Dataset entries:
******

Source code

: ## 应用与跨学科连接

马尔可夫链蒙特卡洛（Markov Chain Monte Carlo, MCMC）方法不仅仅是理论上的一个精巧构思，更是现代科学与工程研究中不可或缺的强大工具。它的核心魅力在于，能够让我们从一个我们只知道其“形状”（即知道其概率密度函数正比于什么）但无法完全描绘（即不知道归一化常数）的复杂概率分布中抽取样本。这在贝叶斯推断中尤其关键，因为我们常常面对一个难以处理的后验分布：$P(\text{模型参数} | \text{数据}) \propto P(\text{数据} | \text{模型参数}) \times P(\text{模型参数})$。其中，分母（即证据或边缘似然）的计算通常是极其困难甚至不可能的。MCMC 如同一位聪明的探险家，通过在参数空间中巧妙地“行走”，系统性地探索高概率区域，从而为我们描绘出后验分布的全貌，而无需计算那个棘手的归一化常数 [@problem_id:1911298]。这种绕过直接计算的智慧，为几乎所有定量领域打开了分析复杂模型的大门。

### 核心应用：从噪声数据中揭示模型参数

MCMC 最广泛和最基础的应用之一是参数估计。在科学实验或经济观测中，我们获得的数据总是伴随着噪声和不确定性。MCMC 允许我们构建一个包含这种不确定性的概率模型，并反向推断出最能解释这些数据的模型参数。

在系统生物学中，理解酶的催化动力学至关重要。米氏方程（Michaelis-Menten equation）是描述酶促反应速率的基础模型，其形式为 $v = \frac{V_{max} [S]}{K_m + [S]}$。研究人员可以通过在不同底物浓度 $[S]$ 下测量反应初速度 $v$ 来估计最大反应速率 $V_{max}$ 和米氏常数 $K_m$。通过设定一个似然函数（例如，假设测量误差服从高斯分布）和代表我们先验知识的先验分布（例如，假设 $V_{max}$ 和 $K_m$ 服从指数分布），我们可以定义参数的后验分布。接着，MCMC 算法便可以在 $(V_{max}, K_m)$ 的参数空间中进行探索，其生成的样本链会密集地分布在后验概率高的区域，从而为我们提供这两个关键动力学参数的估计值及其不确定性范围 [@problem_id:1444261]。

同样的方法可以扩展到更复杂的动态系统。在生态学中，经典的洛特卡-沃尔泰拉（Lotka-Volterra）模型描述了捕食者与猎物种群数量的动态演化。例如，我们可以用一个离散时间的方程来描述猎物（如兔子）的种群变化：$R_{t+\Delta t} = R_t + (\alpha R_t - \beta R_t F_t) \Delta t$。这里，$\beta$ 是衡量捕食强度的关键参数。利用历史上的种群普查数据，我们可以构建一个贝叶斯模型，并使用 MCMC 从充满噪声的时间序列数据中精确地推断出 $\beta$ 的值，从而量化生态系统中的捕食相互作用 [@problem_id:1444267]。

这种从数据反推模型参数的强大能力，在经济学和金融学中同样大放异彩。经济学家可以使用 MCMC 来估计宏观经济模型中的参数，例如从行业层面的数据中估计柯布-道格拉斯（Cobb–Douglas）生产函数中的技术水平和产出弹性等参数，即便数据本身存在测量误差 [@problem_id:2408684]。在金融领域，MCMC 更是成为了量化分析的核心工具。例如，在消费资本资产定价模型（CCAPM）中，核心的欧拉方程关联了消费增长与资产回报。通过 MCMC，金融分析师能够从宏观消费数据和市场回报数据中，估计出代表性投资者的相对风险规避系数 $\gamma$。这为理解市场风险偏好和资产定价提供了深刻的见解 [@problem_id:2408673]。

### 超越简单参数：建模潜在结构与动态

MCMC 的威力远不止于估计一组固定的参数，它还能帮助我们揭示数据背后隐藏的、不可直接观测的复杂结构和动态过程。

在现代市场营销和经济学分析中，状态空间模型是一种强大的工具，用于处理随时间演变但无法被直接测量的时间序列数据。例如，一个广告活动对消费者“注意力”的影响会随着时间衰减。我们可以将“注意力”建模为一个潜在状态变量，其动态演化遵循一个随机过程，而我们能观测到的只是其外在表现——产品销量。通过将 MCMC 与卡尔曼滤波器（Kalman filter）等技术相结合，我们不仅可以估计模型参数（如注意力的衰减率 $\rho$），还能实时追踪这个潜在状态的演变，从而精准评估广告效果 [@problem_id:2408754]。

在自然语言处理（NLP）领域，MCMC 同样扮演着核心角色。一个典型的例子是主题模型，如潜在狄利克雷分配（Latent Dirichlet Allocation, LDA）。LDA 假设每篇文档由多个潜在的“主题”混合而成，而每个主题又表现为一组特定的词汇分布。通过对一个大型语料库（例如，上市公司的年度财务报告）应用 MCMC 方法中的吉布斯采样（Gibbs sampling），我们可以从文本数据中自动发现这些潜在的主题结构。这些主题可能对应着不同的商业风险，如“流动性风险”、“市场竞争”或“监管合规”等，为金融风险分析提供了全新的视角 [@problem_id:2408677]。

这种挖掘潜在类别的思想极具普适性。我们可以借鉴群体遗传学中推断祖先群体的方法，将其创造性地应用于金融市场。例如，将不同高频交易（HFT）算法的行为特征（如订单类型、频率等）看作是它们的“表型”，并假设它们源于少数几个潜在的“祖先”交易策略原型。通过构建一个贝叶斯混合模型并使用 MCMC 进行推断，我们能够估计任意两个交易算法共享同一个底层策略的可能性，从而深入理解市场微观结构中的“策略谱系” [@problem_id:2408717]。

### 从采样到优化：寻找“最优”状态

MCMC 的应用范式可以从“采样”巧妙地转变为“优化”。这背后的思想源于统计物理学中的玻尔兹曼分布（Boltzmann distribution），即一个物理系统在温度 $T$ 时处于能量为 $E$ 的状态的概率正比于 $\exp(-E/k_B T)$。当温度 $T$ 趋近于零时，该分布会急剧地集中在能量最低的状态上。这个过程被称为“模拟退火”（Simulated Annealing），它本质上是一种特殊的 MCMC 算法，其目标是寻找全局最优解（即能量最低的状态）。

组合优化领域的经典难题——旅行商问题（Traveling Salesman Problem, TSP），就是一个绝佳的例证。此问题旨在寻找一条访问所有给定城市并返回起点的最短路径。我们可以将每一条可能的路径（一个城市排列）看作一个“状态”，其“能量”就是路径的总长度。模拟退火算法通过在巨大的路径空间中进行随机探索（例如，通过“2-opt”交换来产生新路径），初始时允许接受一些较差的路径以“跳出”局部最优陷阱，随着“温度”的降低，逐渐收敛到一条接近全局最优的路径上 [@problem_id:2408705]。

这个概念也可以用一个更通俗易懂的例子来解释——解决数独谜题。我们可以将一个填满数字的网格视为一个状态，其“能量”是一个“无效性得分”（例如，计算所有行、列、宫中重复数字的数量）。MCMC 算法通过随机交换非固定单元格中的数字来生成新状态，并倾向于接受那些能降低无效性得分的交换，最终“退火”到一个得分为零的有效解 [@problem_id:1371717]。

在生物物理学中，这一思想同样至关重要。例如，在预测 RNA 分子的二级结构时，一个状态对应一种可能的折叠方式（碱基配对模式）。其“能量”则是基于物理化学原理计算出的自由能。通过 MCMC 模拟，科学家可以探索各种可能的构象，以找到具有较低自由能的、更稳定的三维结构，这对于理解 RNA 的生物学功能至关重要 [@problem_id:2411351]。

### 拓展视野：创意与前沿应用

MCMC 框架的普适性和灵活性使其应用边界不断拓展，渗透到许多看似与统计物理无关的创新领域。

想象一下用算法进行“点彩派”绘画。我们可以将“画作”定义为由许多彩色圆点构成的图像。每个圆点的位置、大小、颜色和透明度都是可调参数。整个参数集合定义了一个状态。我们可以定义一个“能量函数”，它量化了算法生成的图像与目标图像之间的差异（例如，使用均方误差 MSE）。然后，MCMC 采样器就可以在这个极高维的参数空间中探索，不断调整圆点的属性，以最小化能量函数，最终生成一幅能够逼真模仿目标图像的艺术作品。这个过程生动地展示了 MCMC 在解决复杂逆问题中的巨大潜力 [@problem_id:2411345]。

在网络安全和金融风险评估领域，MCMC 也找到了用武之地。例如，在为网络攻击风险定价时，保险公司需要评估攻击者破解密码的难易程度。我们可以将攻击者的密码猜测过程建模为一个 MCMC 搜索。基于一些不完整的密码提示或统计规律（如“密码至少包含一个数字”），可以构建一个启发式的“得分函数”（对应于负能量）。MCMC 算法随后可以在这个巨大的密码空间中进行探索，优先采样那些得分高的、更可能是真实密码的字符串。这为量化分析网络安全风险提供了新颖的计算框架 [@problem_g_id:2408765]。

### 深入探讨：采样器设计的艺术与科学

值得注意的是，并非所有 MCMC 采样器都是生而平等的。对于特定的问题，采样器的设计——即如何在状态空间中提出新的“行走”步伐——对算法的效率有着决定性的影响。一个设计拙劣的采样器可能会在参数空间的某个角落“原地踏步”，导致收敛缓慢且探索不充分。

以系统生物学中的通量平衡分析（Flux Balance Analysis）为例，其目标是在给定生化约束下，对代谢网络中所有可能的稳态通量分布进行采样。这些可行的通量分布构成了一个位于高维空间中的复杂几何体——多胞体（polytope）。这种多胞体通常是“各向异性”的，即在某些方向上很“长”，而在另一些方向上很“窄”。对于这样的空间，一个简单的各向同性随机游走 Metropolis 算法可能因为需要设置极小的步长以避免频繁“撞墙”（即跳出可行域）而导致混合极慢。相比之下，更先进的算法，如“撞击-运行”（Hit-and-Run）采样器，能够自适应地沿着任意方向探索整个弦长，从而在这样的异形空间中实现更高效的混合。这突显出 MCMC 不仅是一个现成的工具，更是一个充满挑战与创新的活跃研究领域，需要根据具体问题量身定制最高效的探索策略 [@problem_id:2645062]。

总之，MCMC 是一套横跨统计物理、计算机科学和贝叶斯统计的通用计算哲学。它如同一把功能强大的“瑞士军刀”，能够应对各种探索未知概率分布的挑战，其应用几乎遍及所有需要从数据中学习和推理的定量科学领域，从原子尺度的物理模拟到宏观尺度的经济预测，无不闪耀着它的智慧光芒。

******

All lines in the data above from the one with "### 超越简单参数：建模潜在结构与动态" through the one with "MCMC 在解决复杂逆问题中的巨大潜力 [@problem_id:2411345]。" must be repeated exactly, and no others.

### 超越简单参数：建模潜在结构与动态

MCMC 的威力远不止于估计一组固定的参数，它还能帮助我们揭示数据背后隐藏的、不可直接观测的复杂结构和动态过程。

在现代市场营销和经济学分析中，状态空间模型是一种强大的工具，用于处理随时间演变但无法被直接测量的时间序列数据。例如，一个广告活动对消费者“注意力”的影响会随着时间衰减。我们可以将“注意力”建模为一个潜在状态变量，其动态演化遵循一个随机过程，而我们能观测到的只是其外在表现——产品销量。通过将 MCMC 与卡尔曼滤波器（Kalman filter）等技术相结合，我们不仅可以估计模型参数（如注意力的衰减率 $\rho$），还能实时追踪这个潜在状态的演变，从而精准评估广告效果 [@problem_id:2408754]。

在自然语言处理（NLP）领域，MCMC 同样扮演着核心角色。一个典型的例子是主题模型，如潜在狄利克雷分配（Latent Dirichlet Allocation, LDA）。LDA 假设每篇文档由多个潜在的“主题”混合而成，而每个主题又表现为一组特定的词汇分布。通过对一个大型语料库（例如，上市公司的年度财务报告）应用 MCMC 方法中的吉布斯采样（Gibbs sampling），我们可以从文本数据中自动发现这些潜在的主题结构。这些主题可能对应着不同的商业风险，如“流动性风险”、“市场竞争”或“监管合规”等，为金融风险分析提供了全新的视角 [@problem_id:2408677]。

这种挖掘潜在类别的思想极具普适性。我们可以借鉴群体遗传学中推断祖先群体的方法，将其创造性地应用于金融市场。例如，将不同高频交易（HFT）算法的行为特征（如订单类型、频率等）看作是它们的“表型”，并假设它们源于少数几个潜在的“祖先”交易策略原型。通过构建一个贝叶斯混合模型并使用 MCMC 进行推断，我们能够估计任意两个交易算法共享同一个底层策略的可能性，从而深入理解市场微观结构中的“策略谱系” [@problem_id:2408717]。

### 从采样到优化：寻找“最优”状态

MCMC 的应用范式可以从“采样”巧妙地转变为“优化”。这背后的思想源于统计物理学中的玻尔兹曼分布（Boltzmann distribution），即一个物理系统在温度 $T$ 时处于能量为 $E$ 的状态的概率正比于 $\exp(-E/k_B T)$。当温度 $T$ 趋近于零时，该分布会急剧地集中在能量最低的状态上。这个过程被称为“模拟退火”（Simulated Annealing），它本质上是一种特殊的 MCMC 算法，其目标是寻找全局最优解（即能量最低的状态）。

组合优化领域的经典难题——旅行商问题（Traveling Salesman Problem, TSP），就是一个绝佳的例证。此问题旨在寻找一条访问所有给定城市并返回起点的最短路径。我们可以将每一条可能的路径（一个城市排列）看作一个“状态”，其“能量”就是路径的总长度。模拟退火算法通过在巨大的路径空间中进行随机探索（例如，通过“2-opt”交换来产生新路径），初始时允许接受一些较差的路径以“跳出”局部最优陷阱，随着“温度”的降低，逐渐收敛到一条接近全局最优的路径上 [@problem_id:2408705]。

这个概念也可以用一个更通俗易懂的例子来解释——解决数独谜题。我们可以将一个填满数字的网格视为一个状态，其“能量”是一个“无效性得分”（例如，计算所有行、列、宫中重复数字的数量）。MCMC 算法通过随机交换非固定单元格中的数字来生成新状态，并倾向于接受那些能降低无效性得分的交换，最终“退火”到一个得分为零的有效解 [@problem_id:1371717]。

在生物物理学中，这一思想同样至关重要。例如，在预测 RNA 分子的二级结构时，一个状态对应一种可能的折叠方式（碱基配对模式）。其“能量”则是基于物理化学原理计算出的自由能。通过 MCMC 模拟，科学家可以探索各种可能的构象，以找到具有较低自由能的、更稳定的三维结构，这对于理解 RNA 的生物学功能至关重要 [@problem_id:2411351]。

### 拓展视野：创意与前沿应用

MCMC 框架的普适性和灵活性使其应用边界不断拓展，渗透到许多看似与统计物理无关的创新领域。

想象一下用算法进行“点彩派”绘画。我们可以将“画作”定义为由许多彩色圆点构成的图像。每个圆点的位置、大小、颜色和透明度都是可调参数。整个参数集合定义了一个状态。我们可以定义一个“能量函数”，它量化了算法生成的图像与目标图像之间的差异（例如，使用均方误差 MSE）。然后，MCMC 采样器就可以在这个极高维的参数空间中探索，不断调整圆点的属性，以最小化能量函数，最终生成一幅能够逼真模仿目标图像的艺术作品。这个过程生动地展示了 MCMC 在解决复杂逆问题中的巨大潜力 [@problem_id:2411345]。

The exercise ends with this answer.